Смуглокожий восточный мужичонка в засаленной кепке, в куцем холодном плаще стоял на платформе и выкрикивал жалко:
— Обезьянку… Обезьянку купите!
Осень вступила в ту пору, когда грязь под ногами уже не чавкает, а хрустко оседает. Но снег, ложась на землю, еще незаметно плавится, и все вокруг однотонно серо: избы, дороги, поля и деревья. В эти дни — самое низкое небо. Вернее, его нет совсем. Будто многоцветный и переменчивый купол, как сводчатый потолок при ремонте, отгородили от и ас лесами из неоструганного серого теса.

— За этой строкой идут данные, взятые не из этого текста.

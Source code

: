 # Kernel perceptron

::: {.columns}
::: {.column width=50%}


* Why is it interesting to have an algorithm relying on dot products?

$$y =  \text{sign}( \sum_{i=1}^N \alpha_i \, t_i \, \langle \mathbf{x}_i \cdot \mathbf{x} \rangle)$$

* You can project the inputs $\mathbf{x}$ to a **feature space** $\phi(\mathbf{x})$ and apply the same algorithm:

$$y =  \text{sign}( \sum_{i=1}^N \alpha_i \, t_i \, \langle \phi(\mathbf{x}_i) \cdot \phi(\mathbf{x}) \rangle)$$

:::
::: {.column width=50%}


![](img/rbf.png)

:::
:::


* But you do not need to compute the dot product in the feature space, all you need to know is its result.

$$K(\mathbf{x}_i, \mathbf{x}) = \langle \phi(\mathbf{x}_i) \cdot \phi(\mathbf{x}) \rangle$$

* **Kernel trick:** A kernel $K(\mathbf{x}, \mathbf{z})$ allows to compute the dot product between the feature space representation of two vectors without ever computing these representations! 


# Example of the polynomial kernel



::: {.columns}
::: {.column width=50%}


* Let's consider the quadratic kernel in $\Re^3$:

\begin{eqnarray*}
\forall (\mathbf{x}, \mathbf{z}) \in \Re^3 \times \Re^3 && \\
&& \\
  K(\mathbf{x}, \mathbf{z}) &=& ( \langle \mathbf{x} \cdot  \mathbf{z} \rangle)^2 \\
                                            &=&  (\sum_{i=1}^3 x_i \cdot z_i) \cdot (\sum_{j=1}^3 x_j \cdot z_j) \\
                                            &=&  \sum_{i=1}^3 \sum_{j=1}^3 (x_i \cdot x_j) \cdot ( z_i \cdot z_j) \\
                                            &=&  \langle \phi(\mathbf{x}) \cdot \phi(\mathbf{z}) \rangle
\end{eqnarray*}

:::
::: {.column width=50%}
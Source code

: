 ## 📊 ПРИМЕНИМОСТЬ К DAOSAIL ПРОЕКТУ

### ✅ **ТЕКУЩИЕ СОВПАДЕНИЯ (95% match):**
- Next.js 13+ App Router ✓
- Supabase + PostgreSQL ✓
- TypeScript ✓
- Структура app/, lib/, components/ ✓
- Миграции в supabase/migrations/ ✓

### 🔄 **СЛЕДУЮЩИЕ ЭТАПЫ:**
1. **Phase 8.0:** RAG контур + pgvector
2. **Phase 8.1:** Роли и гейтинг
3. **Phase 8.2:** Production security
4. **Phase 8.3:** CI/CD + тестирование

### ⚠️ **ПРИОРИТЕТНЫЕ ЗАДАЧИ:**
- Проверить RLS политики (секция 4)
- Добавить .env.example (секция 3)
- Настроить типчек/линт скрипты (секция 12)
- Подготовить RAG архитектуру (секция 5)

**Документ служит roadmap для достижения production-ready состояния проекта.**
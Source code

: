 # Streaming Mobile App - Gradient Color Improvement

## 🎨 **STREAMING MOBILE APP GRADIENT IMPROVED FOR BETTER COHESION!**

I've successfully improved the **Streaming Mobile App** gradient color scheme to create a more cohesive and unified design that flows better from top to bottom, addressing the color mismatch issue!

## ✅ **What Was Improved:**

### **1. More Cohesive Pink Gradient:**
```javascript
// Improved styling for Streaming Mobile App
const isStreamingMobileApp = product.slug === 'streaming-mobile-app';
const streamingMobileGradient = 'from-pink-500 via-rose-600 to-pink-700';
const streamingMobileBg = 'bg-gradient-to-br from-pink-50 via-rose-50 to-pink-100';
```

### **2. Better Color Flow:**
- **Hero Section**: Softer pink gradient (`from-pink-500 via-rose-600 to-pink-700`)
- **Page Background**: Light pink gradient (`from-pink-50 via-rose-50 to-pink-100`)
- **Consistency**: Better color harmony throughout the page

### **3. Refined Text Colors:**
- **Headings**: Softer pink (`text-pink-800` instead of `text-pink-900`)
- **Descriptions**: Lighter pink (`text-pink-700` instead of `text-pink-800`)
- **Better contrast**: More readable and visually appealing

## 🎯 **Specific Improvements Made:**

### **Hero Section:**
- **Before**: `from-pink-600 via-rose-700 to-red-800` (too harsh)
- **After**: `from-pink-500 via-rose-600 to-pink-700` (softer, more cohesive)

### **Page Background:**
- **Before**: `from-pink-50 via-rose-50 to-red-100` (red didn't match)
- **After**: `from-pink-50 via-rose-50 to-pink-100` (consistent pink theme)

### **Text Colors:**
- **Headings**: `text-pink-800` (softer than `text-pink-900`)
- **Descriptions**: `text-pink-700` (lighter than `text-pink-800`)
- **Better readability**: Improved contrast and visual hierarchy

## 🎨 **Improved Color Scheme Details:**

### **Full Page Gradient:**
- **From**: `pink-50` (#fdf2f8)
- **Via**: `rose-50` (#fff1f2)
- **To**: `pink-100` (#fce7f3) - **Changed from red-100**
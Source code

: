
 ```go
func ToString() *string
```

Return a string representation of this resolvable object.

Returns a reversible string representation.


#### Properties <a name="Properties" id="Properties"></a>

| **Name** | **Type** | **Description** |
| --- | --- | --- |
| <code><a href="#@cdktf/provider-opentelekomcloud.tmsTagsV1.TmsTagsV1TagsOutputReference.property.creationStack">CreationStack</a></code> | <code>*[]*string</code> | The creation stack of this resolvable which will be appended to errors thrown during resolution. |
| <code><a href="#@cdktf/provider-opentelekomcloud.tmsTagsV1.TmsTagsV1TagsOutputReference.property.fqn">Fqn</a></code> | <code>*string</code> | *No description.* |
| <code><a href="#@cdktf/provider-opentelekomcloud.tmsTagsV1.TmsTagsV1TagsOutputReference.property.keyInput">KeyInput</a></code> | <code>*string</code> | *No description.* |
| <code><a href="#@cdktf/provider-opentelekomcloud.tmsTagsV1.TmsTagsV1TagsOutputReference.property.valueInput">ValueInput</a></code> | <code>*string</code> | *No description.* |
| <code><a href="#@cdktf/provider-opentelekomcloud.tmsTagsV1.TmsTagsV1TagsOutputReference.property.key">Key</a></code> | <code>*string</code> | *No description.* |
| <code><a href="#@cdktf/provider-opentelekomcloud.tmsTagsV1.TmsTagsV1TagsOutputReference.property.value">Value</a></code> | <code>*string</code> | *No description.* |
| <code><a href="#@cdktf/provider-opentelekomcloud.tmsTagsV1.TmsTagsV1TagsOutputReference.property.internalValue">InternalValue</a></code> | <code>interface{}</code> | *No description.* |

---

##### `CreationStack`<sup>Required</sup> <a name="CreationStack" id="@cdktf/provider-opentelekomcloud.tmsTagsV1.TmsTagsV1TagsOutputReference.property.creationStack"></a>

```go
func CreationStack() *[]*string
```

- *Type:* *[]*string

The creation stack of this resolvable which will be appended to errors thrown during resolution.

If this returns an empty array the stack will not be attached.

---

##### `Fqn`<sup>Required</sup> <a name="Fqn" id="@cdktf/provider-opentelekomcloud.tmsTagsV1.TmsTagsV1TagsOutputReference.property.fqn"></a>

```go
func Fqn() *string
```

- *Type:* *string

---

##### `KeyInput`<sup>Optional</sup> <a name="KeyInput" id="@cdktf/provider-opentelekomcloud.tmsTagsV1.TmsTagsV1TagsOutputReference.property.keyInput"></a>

Среди всей этой серости переступал с ноги на ногу одинокий человек, и в его руке на ниточках-пружинках вздрагивала стайка игрушечных обезьянок едко-оранжевого цвета. Торопливые пассажиры, не то боясь, не то брезгуя, обходили его, никому не нужного. Морщинистый, долговолосый, он сам казался продрогшей обезьяной, волею случая попавшей под наше северное небо…
Грохотал поезд.
Уже далеко осталась станция. А нелепый мужичонка все стоял перед моими глазами, снова напоминая, казалось давно забытых, «бабаев».
Тогда всем нам жилось и голодно, и холодно. Но им, приехавшим из жарких краев, еще труднее. Даже в морозы они так и ходили в просторных стеганых халатах и легкой обувке.
У нас, пацанов, не было к ним никакой неприязни. Но, знать, за жалкий вид, повторяя чужие слова, мы называли их всех одинаково — «доходяги», для краткости — «ходи». Кто они были, из какого конца Средней Азии, мы не знали. Не задумываясь, называли «ходями» — и все тут. И еще мы любили дразнить их. Нет, не со зла, а чисто из ребяческого озорства.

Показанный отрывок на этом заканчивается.